Everything in Journey Flow runs directly in the user’s browser. The rendering engine is fully client-side using MapLibre and a custom canvas animation system. Photos are stored locally in IndexedDB, which was also enabled through MeDo with a single prompt that set up persistent client-side storage for media handling.

The only remote step in the entire system is the LLM plugin call, which converts the user’s travel description into a structured itinerary JSON. That output then drives the entire animation pipeline in the browser.

The system uses Turf.js for curved path generation, a canvas-based animation layer for motion and visual effects, and Mediabunny for MP4 video export, all executed locally.

How we worked with MeDo

Development was highly iterative. The initial prompt-to-itinerary flow was relatively straightforward, but building the rendering engine required multiple rounds of refinement. We gradually broke the system into smaller components and worked through them one step at a time.

We started with basic itinerary generation, then expanded into map rendering, transport movement, trail effects, photo pauses, video recording, and customization tools.
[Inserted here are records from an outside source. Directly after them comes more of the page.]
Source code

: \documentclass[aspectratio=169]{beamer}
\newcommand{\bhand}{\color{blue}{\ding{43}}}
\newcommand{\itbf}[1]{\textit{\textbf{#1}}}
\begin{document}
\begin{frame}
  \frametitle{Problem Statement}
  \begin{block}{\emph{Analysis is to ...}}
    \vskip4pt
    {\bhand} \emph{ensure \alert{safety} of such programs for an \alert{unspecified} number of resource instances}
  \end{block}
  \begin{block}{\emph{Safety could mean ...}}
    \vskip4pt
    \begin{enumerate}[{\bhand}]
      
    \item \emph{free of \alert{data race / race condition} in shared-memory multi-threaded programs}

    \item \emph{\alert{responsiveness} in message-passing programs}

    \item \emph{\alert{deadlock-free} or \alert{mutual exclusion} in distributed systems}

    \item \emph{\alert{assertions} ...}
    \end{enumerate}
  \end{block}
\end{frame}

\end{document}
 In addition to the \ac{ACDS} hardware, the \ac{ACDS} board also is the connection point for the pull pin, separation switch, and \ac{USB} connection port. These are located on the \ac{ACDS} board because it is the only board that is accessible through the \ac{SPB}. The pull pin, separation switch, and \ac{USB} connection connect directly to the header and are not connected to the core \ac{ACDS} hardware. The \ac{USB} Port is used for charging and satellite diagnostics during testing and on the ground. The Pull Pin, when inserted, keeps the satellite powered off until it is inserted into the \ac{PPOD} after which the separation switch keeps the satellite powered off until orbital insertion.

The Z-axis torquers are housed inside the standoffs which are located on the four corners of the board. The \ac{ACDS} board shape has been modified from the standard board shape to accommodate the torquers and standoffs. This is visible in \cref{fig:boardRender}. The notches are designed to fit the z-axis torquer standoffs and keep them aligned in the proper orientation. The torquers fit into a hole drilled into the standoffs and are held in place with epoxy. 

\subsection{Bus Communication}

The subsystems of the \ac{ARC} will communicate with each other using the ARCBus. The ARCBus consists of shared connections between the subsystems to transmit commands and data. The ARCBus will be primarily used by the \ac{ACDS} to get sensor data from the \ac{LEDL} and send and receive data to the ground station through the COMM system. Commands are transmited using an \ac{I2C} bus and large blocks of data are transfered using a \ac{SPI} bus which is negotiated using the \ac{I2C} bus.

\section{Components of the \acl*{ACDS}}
Instead of generating everything at once, we used focused conversations in which each iteration improved a specific part of the experience.

This approach made MeDo feel less like a code generator and more like a collaborative development partner.

Challenges we ran into

The main challenge was building a reliable rendering pipeline from MeDo’s structured output. While generating the itinerary was straightforward, making the animation engine robust enough to handle timing, edge cases, and multi-leg journeys required multiple iterations.
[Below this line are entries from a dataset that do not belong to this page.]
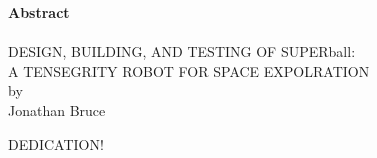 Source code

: \documentclass[11pt,oneside,a4paper,onecolumn]{article}                 %
\begin{document}

\listoftables %
\pagebreak[4]


\thispagestyle{empty} %
\begin{center}
{\bf Abstract}\\
\ \\
DESIGN, BUILDING, AND TESTING OF SUPERball:\\ A TENSEGRITY ROBOT FOR SPACE EXPOLRATION\\
by\\
Jonathan Bruce\\
\end{center}



\pagebreak[4]




DEDICATION!
\end{document}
Synchronizing animation, camera movement, and video recording without performance issues in the browser was also difficult. We also had to ensure IndexedDB photo storage worked reliably across sessions and integrated cleanly into the rendering flow.

Accomplishments that we're proud of

We successfully built an end-to-end system that turns a single paragraph into a fully animated cinematic travel video, entirely running in the browser. The integration between AI-generated structure and real-time map animation works smoothly, including pause phases, photo storytelling, and video export.

The manual mode with a large location database also adds depth and control for advanced users, while still keeping everything client-side.

What we learned

We learned how powerful structured LLM outputs can be when paired with a rendering engine. Designing the system around a strict itinerary schema made it possible to separate intelligence from visualization cleanly. We also learned how far complex animation, storage, and video encoding pipelines can be pushed entirely in the browser.

What's next for Journey Flow

Next, we plan to improve route realism with smarter geographic pathing, add collaborative journey creation, and introduce sharing features for social storytelling. We also want to expand customization options and improve performance for longer and more complex travel narratives.